This is Democracy – Episode 87: Coronavirus is Not a War: Problems of Militarism and Public Health
Jeremi and Zachary have a chat on the web with Neta Crawford and Catherine Lutz about the government’s response to Covid-19 pandemic. What are the effects and repercussions of treating the coronavirus like a war enemy to generate awareness, collect responsibility and resources to fight the ongoing pandemic?
Zachary sets the scene with his poem, “Carpet Bombing Disease.”
Neta C. Crawford is Professor and Chair of Political Science, Boston University. She is the author of numerous books, including: Accountability for Killing: Moral Responsibility for Collateral Damage in America’s Post-9/11 Wars (Oxford University Press, 2013) and Argument and Change in World Politics (2002). Neta has written more than two dozen peer reviewed articles on issues of war and peace.2.

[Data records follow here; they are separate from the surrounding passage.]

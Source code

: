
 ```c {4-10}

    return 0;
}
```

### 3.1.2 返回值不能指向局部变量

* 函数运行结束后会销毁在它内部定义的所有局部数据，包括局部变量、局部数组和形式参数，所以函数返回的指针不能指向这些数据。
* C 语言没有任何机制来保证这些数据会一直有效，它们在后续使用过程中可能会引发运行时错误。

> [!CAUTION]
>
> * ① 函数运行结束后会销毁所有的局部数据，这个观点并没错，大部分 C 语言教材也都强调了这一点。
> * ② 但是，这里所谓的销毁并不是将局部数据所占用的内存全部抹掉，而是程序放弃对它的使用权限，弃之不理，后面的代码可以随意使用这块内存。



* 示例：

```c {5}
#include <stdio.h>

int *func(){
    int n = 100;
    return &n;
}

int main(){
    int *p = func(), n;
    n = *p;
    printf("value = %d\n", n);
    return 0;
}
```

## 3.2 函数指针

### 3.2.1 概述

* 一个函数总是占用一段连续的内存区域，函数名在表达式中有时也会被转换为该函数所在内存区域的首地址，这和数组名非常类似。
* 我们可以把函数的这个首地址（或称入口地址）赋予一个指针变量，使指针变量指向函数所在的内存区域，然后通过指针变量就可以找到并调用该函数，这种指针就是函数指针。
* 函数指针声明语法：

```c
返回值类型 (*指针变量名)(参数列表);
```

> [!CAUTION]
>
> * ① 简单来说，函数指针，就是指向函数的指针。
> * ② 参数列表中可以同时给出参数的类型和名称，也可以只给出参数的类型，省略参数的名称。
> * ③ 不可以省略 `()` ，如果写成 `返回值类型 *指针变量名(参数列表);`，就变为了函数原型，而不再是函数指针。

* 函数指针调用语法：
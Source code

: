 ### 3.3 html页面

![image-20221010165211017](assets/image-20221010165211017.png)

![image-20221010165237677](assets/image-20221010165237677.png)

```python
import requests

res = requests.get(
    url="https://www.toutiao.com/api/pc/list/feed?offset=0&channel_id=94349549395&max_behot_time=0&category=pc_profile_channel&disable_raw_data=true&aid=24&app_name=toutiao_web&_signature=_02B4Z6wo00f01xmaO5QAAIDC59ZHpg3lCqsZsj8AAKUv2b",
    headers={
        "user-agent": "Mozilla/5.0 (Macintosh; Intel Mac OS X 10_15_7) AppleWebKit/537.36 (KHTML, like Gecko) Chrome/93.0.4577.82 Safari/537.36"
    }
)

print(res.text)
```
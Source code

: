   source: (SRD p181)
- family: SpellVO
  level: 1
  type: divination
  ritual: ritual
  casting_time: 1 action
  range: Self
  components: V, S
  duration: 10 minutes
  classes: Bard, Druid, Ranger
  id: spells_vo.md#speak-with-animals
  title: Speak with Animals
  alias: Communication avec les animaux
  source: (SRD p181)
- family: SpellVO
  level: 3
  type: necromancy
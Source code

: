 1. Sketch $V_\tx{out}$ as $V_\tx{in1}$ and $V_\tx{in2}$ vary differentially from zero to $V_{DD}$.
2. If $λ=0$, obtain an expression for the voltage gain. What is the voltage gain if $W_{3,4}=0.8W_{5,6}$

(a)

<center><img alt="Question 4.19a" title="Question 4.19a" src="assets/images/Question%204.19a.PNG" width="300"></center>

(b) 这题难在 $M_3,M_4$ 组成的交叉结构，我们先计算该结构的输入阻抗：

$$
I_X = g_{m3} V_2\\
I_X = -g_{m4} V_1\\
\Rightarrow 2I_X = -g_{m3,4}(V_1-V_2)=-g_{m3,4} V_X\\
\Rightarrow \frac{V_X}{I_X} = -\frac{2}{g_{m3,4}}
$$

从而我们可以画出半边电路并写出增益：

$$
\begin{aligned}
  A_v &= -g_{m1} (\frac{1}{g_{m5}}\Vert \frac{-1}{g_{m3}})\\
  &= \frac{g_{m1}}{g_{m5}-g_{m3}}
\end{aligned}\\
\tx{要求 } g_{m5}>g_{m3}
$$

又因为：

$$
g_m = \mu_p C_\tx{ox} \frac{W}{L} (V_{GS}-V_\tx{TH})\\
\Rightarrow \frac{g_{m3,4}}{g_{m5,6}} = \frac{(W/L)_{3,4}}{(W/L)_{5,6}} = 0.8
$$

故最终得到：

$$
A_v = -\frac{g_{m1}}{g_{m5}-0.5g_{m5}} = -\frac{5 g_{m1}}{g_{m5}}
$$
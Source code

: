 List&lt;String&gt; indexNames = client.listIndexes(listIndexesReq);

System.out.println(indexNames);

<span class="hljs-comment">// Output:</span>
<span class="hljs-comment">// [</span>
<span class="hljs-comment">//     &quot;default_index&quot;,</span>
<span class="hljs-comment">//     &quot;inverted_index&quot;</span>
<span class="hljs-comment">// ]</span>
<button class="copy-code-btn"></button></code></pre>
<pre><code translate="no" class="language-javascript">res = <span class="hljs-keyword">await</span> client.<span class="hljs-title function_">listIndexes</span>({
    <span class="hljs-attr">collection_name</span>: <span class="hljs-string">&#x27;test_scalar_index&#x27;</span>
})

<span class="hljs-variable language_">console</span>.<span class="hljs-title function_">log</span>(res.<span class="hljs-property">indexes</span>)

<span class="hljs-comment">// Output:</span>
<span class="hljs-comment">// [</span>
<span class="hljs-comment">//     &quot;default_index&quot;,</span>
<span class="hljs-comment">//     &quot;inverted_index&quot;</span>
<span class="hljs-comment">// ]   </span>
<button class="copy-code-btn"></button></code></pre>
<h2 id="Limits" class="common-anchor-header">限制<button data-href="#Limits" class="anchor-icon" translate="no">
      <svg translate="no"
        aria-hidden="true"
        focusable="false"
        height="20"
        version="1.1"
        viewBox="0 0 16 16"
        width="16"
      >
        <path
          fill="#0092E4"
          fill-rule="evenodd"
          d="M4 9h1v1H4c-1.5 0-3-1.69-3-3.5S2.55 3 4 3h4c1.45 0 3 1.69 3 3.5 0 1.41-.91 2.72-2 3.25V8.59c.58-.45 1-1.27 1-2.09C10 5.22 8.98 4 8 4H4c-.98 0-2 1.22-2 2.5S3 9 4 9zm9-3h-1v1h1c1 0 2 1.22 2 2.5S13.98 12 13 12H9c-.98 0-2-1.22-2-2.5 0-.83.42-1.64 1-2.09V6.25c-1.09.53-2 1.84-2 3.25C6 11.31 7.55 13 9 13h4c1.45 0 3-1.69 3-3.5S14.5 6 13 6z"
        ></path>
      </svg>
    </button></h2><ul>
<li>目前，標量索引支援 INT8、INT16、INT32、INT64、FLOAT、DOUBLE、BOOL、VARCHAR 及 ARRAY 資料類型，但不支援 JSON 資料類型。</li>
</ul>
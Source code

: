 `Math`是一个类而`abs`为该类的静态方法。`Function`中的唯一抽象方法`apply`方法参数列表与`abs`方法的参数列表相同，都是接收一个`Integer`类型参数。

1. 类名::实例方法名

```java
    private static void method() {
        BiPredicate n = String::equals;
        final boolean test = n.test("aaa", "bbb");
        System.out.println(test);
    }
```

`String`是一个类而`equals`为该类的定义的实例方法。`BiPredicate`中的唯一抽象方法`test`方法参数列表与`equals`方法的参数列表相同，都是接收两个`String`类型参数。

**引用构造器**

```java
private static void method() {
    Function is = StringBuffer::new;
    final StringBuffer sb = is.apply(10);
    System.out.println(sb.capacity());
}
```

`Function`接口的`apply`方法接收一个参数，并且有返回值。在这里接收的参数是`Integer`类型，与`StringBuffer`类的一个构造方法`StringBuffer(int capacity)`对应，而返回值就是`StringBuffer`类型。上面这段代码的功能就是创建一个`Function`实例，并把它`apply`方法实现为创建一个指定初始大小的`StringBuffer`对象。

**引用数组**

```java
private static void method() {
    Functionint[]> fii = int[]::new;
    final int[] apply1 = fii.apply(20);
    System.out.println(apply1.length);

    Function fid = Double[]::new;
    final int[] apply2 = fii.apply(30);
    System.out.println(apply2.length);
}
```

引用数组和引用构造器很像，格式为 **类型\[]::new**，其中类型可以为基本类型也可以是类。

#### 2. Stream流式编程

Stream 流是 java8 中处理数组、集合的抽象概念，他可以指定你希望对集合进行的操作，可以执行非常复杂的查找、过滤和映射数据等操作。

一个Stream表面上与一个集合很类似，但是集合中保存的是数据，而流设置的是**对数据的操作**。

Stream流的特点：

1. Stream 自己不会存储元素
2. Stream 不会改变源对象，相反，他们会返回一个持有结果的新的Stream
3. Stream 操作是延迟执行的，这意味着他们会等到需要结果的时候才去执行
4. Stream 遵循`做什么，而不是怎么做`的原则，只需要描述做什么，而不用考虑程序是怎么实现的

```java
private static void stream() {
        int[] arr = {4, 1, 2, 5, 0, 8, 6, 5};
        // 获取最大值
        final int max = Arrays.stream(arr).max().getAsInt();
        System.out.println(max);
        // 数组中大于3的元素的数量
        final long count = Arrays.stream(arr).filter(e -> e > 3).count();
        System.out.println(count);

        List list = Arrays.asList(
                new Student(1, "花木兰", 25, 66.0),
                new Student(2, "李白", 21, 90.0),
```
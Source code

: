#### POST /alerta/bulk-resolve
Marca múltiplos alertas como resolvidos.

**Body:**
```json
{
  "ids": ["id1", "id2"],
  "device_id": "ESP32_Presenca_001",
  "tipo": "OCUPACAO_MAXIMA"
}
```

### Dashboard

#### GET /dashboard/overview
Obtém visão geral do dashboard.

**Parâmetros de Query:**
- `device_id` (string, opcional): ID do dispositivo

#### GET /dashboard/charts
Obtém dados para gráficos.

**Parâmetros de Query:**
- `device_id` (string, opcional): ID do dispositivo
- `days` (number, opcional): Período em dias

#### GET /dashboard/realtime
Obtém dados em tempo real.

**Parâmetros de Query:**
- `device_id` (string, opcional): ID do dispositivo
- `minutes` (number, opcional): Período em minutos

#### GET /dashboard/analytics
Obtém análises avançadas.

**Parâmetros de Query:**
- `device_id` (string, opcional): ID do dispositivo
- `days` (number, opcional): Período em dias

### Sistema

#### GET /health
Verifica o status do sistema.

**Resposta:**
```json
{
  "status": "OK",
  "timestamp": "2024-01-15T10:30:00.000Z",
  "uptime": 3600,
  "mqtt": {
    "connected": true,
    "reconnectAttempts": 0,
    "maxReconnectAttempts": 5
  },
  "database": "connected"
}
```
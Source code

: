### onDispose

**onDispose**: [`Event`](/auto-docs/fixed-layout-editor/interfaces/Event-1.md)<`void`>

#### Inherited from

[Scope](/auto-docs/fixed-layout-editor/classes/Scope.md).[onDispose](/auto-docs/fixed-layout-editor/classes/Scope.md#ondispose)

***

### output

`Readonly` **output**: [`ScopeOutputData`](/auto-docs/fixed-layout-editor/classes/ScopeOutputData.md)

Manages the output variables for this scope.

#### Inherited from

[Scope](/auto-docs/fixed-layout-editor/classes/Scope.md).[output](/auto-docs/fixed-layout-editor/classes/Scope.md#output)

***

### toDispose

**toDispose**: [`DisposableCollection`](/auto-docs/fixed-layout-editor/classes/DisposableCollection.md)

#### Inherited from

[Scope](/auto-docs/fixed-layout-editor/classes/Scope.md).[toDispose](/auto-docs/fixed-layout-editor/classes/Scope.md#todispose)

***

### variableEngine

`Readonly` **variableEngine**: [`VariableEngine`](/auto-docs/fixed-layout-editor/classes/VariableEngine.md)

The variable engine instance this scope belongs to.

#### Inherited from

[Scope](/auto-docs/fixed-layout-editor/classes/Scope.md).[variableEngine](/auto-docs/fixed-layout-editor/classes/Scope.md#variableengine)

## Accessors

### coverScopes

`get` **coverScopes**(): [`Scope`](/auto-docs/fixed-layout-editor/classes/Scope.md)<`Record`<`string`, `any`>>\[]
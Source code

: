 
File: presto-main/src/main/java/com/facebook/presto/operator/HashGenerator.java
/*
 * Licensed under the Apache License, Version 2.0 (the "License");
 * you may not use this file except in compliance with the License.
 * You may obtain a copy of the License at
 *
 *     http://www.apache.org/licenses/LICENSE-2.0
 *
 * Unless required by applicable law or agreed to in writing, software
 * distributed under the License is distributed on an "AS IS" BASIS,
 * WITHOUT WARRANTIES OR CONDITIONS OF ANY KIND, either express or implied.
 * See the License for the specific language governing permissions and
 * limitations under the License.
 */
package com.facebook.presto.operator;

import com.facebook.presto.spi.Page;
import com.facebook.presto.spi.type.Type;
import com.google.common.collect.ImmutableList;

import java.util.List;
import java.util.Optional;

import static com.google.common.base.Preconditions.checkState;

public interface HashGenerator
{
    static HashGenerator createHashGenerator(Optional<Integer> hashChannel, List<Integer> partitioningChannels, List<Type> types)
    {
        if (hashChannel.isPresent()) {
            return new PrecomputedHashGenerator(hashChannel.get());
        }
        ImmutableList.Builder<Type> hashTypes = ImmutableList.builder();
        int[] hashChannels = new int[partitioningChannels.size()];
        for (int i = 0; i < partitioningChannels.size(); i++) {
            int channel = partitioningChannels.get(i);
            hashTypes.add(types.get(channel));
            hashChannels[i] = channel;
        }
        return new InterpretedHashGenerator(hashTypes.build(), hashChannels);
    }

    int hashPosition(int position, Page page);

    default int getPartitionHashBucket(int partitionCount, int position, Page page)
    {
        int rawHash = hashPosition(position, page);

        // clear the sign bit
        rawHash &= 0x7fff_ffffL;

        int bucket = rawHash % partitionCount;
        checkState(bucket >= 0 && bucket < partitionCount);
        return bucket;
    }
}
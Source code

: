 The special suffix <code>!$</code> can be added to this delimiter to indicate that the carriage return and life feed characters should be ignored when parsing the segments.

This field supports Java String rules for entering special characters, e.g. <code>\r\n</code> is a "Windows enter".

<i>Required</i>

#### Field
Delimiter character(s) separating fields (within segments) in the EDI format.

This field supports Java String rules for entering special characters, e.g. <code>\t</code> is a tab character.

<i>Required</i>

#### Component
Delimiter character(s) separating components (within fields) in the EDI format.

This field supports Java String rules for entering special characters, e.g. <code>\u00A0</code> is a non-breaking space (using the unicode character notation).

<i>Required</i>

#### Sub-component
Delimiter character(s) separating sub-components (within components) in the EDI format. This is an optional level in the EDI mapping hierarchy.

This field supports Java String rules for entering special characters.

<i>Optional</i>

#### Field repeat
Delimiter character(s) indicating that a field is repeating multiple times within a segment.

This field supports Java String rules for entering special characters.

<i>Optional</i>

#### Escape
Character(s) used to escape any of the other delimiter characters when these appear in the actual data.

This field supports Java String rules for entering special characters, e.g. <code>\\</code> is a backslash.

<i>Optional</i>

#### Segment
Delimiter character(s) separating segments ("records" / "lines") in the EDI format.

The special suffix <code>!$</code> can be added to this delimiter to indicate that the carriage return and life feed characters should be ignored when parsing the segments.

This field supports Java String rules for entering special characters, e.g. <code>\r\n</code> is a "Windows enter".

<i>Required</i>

Catherine Lutz is the Thomas J. Watson, Jr. Family Professor of Anthropology and International Studies at the Watson Institute for International Studies at Brown University. Lutz is the author of numerous books, including: War and Health: The Medical Consequences of the Wars in Iraq and Afghanistan (ed. with A. Mazzarino, 2019), The Bases of Empire (ed., 2009), and Homefront: A Military City and the American 20th Century (2001). Catherine and Neta are co-directors of the “Costs of War” project at Brown University.
They recently published: “Fighting a Virus with the Wrong Tool,” The Hill, 28 March 2020.